Nate miró a Clay como diciendo: ¿Tú lo sabías?
—¿Quién es ese tío? —preguntó Amy.
—Es el director de Ballenas de Hawái —le explicó Clay—. Una empresa disfrazada de proyecto científico. Se valen de la licencia para llevar a los turistas al lado de las ballenas en barcos de veinte metros.
—¿Ese tío es un científico?
—Consiguió un doctorado en biología, pero yo no diría que es un científico. Las mujeres que lo acompañaban son naturalistas. Supongo que hoy hacía demasiado viento incluso para ellos. Tiene tiendas por toda la isla: vende recuerdos de ballenas sin ánimo de lucro.
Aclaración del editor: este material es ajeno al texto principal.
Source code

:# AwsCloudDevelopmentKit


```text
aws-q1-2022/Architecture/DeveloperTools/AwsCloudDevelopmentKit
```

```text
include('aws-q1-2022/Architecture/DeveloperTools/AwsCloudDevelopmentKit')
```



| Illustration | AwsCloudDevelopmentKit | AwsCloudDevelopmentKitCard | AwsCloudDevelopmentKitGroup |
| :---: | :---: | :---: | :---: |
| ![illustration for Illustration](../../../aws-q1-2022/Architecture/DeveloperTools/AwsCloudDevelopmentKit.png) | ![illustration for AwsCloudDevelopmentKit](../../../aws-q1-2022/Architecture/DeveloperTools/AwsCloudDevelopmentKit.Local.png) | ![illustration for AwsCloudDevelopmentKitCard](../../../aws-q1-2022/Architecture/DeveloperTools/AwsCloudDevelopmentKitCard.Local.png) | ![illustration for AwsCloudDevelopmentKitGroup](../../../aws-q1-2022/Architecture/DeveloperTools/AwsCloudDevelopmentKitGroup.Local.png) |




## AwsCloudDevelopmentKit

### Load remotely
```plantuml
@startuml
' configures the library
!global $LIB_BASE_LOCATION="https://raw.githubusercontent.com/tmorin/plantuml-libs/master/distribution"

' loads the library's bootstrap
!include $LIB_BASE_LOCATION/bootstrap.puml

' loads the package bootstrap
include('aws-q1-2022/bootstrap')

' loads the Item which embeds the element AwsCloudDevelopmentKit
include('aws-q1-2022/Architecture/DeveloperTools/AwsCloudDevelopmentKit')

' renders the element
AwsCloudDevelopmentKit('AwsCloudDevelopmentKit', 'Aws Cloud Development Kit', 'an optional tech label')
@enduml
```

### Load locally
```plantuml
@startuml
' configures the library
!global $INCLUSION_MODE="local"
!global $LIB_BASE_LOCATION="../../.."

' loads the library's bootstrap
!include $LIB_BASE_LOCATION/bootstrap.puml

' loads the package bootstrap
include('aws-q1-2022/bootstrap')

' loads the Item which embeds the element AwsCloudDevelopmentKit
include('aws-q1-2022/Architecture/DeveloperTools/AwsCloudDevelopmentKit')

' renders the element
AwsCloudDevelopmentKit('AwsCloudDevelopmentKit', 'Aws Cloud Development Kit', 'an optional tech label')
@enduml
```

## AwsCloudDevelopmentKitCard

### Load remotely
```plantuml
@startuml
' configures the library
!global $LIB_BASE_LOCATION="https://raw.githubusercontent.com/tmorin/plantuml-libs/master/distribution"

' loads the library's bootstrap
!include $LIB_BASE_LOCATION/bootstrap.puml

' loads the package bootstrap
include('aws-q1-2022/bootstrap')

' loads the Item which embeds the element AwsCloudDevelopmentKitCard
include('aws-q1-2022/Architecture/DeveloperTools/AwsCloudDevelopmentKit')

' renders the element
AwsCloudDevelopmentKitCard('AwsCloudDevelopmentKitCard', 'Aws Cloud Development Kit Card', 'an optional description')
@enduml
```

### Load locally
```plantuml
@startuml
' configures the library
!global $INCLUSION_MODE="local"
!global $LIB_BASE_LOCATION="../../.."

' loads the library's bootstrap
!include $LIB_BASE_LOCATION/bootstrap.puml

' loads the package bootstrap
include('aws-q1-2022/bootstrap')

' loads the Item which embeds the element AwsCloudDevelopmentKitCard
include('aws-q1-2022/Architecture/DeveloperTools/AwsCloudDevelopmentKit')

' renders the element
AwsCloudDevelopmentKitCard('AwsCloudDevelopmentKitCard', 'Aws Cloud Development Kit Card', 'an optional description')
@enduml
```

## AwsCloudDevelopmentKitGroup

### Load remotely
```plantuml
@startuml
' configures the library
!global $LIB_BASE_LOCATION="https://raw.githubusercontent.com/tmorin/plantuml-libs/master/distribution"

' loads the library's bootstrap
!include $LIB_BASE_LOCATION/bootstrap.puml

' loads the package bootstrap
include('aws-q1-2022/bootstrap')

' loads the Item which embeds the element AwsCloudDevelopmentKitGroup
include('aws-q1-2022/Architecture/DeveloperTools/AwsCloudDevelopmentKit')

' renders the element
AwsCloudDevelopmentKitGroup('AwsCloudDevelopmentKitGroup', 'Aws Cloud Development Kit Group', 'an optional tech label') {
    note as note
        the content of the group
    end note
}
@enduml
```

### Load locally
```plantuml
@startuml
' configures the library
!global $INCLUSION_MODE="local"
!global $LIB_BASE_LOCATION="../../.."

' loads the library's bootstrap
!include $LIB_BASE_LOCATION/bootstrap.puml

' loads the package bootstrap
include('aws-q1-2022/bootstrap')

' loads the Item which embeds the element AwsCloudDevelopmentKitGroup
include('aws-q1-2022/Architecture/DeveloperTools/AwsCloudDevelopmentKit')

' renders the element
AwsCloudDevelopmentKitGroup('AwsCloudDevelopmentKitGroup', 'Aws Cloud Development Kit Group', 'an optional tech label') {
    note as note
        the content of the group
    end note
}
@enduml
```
Ballenas de Hawái fue el único grupo científico que se opuso a que se prohibieran las motos acuáticas durante la temporada de ballenas.
—Porque Fuller había invertido en el negocio de motos acuáticas —señaló Nate.
—Yo ganaba seis dólares a la hora —dijo Kona.
—El trabajo de Nate fue decisivo para que aprobasen la prohibición del paravelismo y las motos acuáticas —continuó Clay—. Fuller no nos tiene mucho cariño.
—Puede que ahora el santuario le retire la licencia —añadió Nate—. La ciencia que hacen ellos es mala ciencia.
—¿Y te echa la culpa de eso? —le preguntó Amy.
—Yo… nosotros hemos hecho el estudio acústico más conductista de estas aguas. El santuario nos dio una subvención para que averiguásemos si los sonidos de alta frecuencia de las motos acuáticas y los barcos de paravela afectaban al comportamiento de las ballenas. Llegamos a la conclusión de que así era. A Fuller no le gustó eso. Perdió dinero.
—Va a construir un parque acuático con delfines en la carretera de la bahía de La Perouse —dijo Kona.
—¿Qué? —exclamó Nate.
—¿Qué? —repitió Clay.
—¿Un parque para nadar con delfines? —dijo Amy.
—Sí, tío. Para que los de Ohio vengan a meterse en el agua con esos bichos de morro de botella por doscientos dólares.
—¿Vosotros no lo sabíais? —Amy se volvió hacia Clay. Tenía la impresión de que siempre estaba al corriente de todo lo que acontecía en el mundo de las ballenas.
—Es la primera noticia que tengo, pero no le dejarán a menos que se hagan estudios. —Miró a Nate—. ¿Verdad?
—No podrá hacerlo si le quitan la licencia de investigación —dijo este—. Habrá una inspección.
—¿Y tú estarás en el consejo de inspección? —preguntó Amy.
—El nombre de Nate le daría peso —admitió Clay—. Seguro que se lo piden.
—¿A ti no? —dijo Kona.
—Yo solo soy el fotógrafo. —Clay miró las crestas blancas de las olas del canal—. Parece que hoy no saldremos. Acábate el desayuno y después iremos a pagarte el alquiler.
Nate miró a Clay, perplejo.
—No puedo darle dinero —explicó Clay—. Seguro que se lo fuma. Así que voy a pagarle el alquiler.
—Es verdad. —Kona asintió.
—No seguirás trabajando para Fuller, ¿verdad, Kona? —quiso saber Nate.
—¡Nate! —lo reprendió Amy.
—Bueno, estaba delante cuando encontré la oficina desvalijada.
—Déjalo en paz —insistió Amy—. Está demasiado bueno para ser malo.
—Es verdad —dijo Kona—. La hermana Galletita no dice nada más que la verdad. Estoy buenísimo.
Clay depositó un montón de billetes encima de la mesa.
—Por cierto, Nate, el martes tienes una conferencia en el santuario. Te quedan cuatro días. Sugiero que Amy y tú aprovechéis el tiempo libre para preparar algo.
Nate se sintió como si le hubieran dado una bofetada.
—¿Cuatro días? Si no tenemos nada. Estaba todo en los discos duros.
—Como acabo de decirte, sugiero que aprovechéis el tiempo libre.